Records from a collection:
========
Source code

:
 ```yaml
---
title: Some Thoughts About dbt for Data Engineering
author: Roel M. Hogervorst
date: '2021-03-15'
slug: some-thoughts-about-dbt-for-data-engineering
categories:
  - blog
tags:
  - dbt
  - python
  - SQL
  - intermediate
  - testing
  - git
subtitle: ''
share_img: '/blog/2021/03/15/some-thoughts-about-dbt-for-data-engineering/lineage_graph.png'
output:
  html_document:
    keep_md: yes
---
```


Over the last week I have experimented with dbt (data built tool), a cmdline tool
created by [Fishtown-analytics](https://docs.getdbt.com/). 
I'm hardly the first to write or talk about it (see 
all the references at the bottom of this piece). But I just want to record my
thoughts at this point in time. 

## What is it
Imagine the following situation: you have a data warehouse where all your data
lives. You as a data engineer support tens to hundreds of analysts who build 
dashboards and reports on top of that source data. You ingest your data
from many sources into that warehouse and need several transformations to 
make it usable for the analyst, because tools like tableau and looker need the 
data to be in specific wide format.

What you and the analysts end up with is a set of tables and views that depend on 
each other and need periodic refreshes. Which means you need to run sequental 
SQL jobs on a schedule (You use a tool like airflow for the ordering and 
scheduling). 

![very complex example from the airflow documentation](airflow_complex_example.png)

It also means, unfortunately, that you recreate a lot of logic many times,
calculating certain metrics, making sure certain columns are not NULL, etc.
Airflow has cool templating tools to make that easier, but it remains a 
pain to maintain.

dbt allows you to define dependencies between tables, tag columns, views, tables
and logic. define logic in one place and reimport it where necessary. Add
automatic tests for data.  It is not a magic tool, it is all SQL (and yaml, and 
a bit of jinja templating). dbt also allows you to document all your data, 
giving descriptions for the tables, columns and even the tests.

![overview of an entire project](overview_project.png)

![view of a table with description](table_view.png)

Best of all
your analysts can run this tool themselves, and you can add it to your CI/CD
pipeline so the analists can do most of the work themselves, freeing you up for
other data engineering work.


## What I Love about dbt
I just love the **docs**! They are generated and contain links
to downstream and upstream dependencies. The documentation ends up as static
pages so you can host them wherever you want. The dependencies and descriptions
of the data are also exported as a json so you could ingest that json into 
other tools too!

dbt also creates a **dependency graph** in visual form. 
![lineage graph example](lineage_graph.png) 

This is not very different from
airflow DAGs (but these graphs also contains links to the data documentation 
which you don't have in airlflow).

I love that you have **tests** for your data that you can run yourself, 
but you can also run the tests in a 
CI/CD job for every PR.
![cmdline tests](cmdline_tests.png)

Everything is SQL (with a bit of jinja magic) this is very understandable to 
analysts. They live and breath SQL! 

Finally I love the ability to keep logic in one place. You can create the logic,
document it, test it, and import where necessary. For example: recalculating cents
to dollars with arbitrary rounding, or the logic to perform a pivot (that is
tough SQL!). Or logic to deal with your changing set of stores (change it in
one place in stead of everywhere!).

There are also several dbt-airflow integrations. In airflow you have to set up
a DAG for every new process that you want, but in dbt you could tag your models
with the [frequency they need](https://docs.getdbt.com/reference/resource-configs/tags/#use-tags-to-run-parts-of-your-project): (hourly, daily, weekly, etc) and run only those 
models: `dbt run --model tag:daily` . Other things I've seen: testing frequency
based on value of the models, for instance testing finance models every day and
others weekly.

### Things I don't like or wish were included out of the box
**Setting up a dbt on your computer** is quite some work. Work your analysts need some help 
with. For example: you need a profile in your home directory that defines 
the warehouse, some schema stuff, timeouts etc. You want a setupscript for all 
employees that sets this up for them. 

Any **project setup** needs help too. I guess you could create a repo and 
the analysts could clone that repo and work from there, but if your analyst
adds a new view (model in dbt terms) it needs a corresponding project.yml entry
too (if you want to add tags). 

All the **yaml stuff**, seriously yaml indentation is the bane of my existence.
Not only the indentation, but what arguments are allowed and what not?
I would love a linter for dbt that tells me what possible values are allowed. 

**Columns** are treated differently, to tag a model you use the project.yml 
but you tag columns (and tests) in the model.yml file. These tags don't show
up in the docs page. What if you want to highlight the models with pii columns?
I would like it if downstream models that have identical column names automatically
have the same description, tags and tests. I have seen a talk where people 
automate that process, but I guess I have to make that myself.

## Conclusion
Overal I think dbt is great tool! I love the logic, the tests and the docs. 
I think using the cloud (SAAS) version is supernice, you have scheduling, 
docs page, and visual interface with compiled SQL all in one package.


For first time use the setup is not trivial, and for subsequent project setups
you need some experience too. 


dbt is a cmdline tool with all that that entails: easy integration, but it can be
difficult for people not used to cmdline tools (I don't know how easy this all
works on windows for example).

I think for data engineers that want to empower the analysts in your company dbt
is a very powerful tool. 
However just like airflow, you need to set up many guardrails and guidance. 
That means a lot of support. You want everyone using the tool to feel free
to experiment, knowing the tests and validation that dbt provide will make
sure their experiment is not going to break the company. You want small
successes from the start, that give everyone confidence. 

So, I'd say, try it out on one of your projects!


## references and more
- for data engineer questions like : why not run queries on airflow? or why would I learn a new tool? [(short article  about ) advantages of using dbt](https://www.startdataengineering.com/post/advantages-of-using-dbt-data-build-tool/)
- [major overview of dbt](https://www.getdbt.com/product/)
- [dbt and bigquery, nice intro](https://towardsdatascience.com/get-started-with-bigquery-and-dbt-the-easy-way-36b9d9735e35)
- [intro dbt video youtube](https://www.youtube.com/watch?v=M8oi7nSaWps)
========
■ **Task instructions**: Each line of the data needs to be repeated exactly.

■ **Finished exercise**:
Source code

:
 ```yaml
---
title: Some Thoughts About dbt for Data Engineering
author: Roel M. Hogervorst
date: '2021-03-15'
slug: some-thoughts-about-dbt-for-data-engineering
categories:
  - blog
tags:
  - dbt
  - python
  - SQL
  - intermediate
  - testing
  - git
subtitle: ''
share_img: '/blog/2021/03/15/some-thoughts-about-dbt-for-data-engineering/lineage_graph.png'
output:
  html_document:
    keep_md: yes
---
```


Over the last week I have experimented with dbt (data built tool), a cmdline tool
created by [Fishtown-analytics](https://docs.getdbt.com/). 
I'm hardly the first to write or talk about it (see 
all the references at the bottom of this piece). But I just want to record my
thoughts at this point in time. 

## What is it
Imagine the following situation: you have a data warehouse where all your data
lives. You as a data engineer support tens to hundreds of analysts who build 
dashboards and reports on top of that source data. You ingest your data
from many sources into that warehouse and need several transformations to 
make it usable for the analyst, because tools like tableau and looker need the 
data to be in specific wide format.

What you and the analysts end up with is a set of tables and views that depend on 
each other and need periodic refreshes. Which means you need to run sequental 
SQL jobs on a schedule (You use a tool like airflow for the ordering and 
scheduling). 

![very complex example from the airflow documentation](airflow_complex_example.png)

It also means, unfortunately, that you recreate a lot of logic many times,
calculating certain metrics, making sure certain columns are not NULL, etc.
Airflow has cool templating tools to make that easier, but it remains a 
pain to maintain.

dbt allows you to define dependencies between tables, tag columns, views, tables
and logic. define logic in one place and reimport it where necessary. Add
automatic tests for data.  It is not a magic tool, it is all SQL (and yaml, and 
a bit of jinja templating). dbt also allows you to document all your data, 
giving descriptions for the tables, columns and even the tests.

![overview of an entire project](overview_project.png)

![view of a table with description](table_view.png)

Best of all
your analysts can run this tool themselves, and you can add it to your CI/CD
pipeline so the analists can do most of the work themselves, freeing you up for
other data engineering work.


## What I Love about dbt
I just love the **docs**! They are generated and contain links
to downstream and upstream dependencies. The documentation ends up as static
pages so you can host them wherever you want. The dependencies and descriptions
of the data are also exported as a json so you could ingest that json into 
other tools too!

dbt also creates a **dependency graph** in visual form. 
![lineage graph example](lineage_graph.png) 

This is not very different from
airflow DAGs (but these graphs also contains links to the data documentation 
which you don't have in airlflow).

I love that you have **tests** for your data that you can run yourself, 
but you can also run the tests in a 
CI/CD job for every PR.
![cmdline tests](cmdline_tests.png)

Everything is SQL (with a bit of jinja magic) this is very understandable to 
analysts. They live and breath SQL! 

Finally I love the ability to keep logic in one place. You can create the logic,
document it, test it, and import where necessary. For example: recalculating cents
to dollars with arbitrary rounding, or the logic to perform a pivot (that is
tough SQL!). Or logic to deal with your changing set of stores (change it in
one place in stead of everywhere!).

There are also several dbt-airflow integrations. In airflow you have to set up
a DAG for every new process that you want, but in dbt you could tag your models
with the [frequency they need](https://docs.getdbt.com/reference/resource-configs/tags/#use-tags-to-run-parts-of-your-project): (hourly, daily, weekly, etc) and run only those 
models: `dbt run --model tag:daily` . Other things I've seen: testing frequency
based on value of the models, for instance testing finance models every day and
others weekly.

### Things I don't like or wish were included out of the box
**Setting up a dbt on your computer** is quite some work. Work your analysts need some help 
with. For example: you need a profile in your home directory that defines 
the warehouse, some schema stuff, timeouts etc. You want a setupscript for all 
employees that sets this up for them. 

Any **project setup** needs help too. I guess you could create a repo and 
the analysts could clone that repo and work from there, but if your analyst
adds a new view (model in dbt terms) it needs a corresponding project.yml entry
too (if you want to add tags). 

All the **yaml stuff**, seriously yaml indentation is the bane of my existence.
Not only the indentation, but what arguments are allowed and what not?
I would love a linter for dbt that tells me what possible values are allowed. 

**Columns** are treated differently, to tag a model you use the project.yml 
but you tag columns (and tests) in the model.yml file. These tags don't show
up in the docs page. What if you want to highlight the models with pii columns?
I would like it if downstream models that have identical column names automatically
have the same description, tags and tests. I have seen a talk where people 
automate that process, but I guess I have to make that myself.

## Conclusion
Overal I think dbt is great tool! I love the logic, the tests and the docs. 
I think using the cloud (SAAS) version is supernice, you have scheduling, 
docs page, and visual interface with compiled SQL all in one package.


For first time use the setup is not trivial, and for subsequent project setups
you need some experience too. 


dbt is a cmdline tool with all that that entails: easy integration, but it can be
difficult for people not used to cmdline tools (I don't know how easy this all
works on windows for example).

I think for data engineers that want to empower the analysts in your company dbt
is a very powerful tool. 
However just like airflow, you need to set up many guardrails and guidance. 
That means a lot of support. You want everyone using the tool to feel free
to experiment, knowing the tests and validation that dbt provide will make
sure their experiment is not going to break the company. You want small
successes from the start, that give everyone confidence. 

So, I'd say, try it out on one of your projects!


## references and more
- for data engineer questions like : why not run queries on airflow? or why would I learn a new tool? [(short article  about ) advantages of using dbt](https://www.startdataengineering.com/post/advantages-of-using-dbt-data-build-tool/)
- [major overview of dbt](https://www.getdbt.com/product/)
- [dbt and bigquery, nice intro](https://towardsdatascience.com/get-started-with-bigquery-and-dbt-the-easy-way-36b9d9735e35)
- [intro dbt video youtube](https://www.youtube.com/watch?v=M8oi7nSaWps)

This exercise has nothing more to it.